▶ [Exercise directions]:
Emit all the data exactly as provided.

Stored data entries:
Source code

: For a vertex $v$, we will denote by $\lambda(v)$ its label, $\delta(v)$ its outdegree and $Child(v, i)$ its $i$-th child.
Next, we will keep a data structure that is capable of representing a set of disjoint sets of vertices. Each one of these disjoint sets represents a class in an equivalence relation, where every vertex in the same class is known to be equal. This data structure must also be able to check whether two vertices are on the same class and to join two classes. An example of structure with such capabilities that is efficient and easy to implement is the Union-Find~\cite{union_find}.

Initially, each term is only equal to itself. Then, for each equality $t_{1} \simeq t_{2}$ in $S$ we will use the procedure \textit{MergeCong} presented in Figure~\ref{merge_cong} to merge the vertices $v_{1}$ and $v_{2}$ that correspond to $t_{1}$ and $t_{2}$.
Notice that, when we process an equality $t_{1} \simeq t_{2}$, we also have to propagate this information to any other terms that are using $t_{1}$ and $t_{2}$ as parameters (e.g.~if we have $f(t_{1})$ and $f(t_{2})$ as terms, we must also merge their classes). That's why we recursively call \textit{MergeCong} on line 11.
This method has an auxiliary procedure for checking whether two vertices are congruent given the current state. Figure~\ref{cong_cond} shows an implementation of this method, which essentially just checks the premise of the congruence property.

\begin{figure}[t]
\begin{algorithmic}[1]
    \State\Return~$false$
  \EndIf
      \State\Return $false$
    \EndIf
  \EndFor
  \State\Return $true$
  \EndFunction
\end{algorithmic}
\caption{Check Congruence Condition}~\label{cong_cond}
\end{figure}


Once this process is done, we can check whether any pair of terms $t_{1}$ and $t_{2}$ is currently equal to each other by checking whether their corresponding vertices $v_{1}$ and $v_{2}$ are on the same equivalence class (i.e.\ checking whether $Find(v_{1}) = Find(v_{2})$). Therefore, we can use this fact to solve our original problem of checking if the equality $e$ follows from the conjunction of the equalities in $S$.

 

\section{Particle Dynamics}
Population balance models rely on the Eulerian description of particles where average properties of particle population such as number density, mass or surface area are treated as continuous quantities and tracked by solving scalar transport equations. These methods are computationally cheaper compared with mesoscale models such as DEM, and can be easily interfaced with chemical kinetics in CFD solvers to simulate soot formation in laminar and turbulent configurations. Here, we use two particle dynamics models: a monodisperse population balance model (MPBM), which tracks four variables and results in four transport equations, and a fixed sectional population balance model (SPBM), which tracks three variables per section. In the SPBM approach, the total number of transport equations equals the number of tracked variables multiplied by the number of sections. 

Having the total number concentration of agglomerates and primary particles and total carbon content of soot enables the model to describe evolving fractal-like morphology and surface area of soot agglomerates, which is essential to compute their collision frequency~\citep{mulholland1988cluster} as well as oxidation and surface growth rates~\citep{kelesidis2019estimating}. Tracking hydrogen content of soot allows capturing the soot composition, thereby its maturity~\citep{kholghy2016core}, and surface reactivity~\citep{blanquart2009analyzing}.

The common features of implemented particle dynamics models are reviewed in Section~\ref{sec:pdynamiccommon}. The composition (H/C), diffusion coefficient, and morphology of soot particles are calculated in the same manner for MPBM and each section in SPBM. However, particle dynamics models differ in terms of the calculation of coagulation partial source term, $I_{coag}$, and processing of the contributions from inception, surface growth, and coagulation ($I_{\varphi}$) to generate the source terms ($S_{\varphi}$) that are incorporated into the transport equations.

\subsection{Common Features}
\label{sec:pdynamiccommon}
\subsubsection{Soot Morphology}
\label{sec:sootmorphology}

▶ [Answer box]:
Source code

: For a vertex $v$, we will denote by $\lambda(v)$ its label, $\delta(v)$ its outdegree and $Child(v, i)$ its $i$-th child.
Next, we will keep a data structure that is capable of representing a set of disjoint sets of vertices. Each one of these disjoint sets represents a class in an equivalence relation, where every vertex in the same class is known to be equal. This data structure must also be able to check whether two vertices are on the same class and to join two classes. An example of structure with such capabilities that is efficient and easy to implement is the Union-Find~\cite{union_find}.

Initially, each term is only equal to itself. Then, for each equality $t_{1} \simeq t_{2}$ in $S$ we will use the procedure \textit{MergeCong} presented in Figure~\ref{merge_cong} to merge the vertices $v_{1}$ and $v_{2}$ that correspond to $t_{1}$ and $t_{2}$.
Notice that, when we process an equality $t_{1} \simeq t_{2}$, we also have to propagate this information to any other terms that are using $t_{1}$ and $t_{2}$ as parameters (e.g.~if we have $f(t_{1})$ and $f(t_{2})$ as terms, we must also merge their classes). That's why we recursively call \textit{MergeCong} on line 11.
This method has an auxiliary procedure for checking whether two vertices are congruent given the current state. Figure~\ref{cong_cond} shows an implementation of this method, which essentially just checks the premise of the congruence property.

\begin{figure}[t]
\begin{algorithmic}[1]
    \State\Return~$false$
  \EndIf
      \State\Return $false$
    \EndIf
  \EndFor
  \State\Return $true$
  \EndFunction
\end{algorithmic}
\caption{Check Congruence Condition}~\label{cong_cond}
\end{figure}


Once this process is done, we can check whether any pair of terms $t_{1}$ and $t_{2}$ is currently equal to each other by checking whether their corresponding vertices $v_{1}$ and $v_{2}$ are on the same equivalence class (i.e.\ checking whether $Find(v_{1}) = Find(v_{2})$). Therefore, we can use this fact to solve our original problem of checking if the equality $e$ follows from the conjunction of the equalities in $S$.

 

\section{Particle Dynamics}
Population balance models rely on the Eulerian description of particles where average properties of particle population such as number density, mass or surface area are treated as continuous quantities and tracked by solving scalar transport equations. These methods are computationally cheaper compared with mesoscale models such as DEM, and can be easily interfaced with chemical kinetics in CFD solvers to simulate soot formation in laminar and turbulent configurations. Here, we use two particle dynamics models: a monodisperse population balance model (MPBM), which tracks four variables and results in four transport equations, and a fixed sectional population balance model (SPBM), which tracks three variables per section. In the SPBM approach, the total number of transport equations equals the number of tracked variables multiplied by the number of sections. 

Having the total number concentration of agglomerates and primary particles and total carbon content of soot enables the model to describe evolving fractal-like morphology and surface area of soot agglomerates, which is essential to compute their collision frequency~\citep{mulholland1988cluster} as well as oxidation and surface growth rates~\citep{kelesidis2019estimating}. Tracking hydrogen content of soot allows capturing the soot composition, thereby its maturity~\citep{kholghy2016core}, and surface reactivity~\citep{blanquart2009analyzing}.

The common features of implemented particle dynamics models are reviewed in Section~\ref{sec:pdynamiccommon}. The composition (H/C), diffusion coefficient, and morphology of soot particles are calculated in the same manner for MPBM and each section in SPBM. However, particle dynamics models differ in terms of the calculation of coagulation partial source term, $I_{coag}$, and processing of the contributions from inception, surface growth, and coagulation ($I_{\varphi}$) to generate the source terms ($S_{\varphi}$) that are incorporated into the transport equations.

\subsection{Common Features}
\label{sec:pdynamiccommon}
\subsubsection{Soot Morphology}
\label{sec:sootmorphology}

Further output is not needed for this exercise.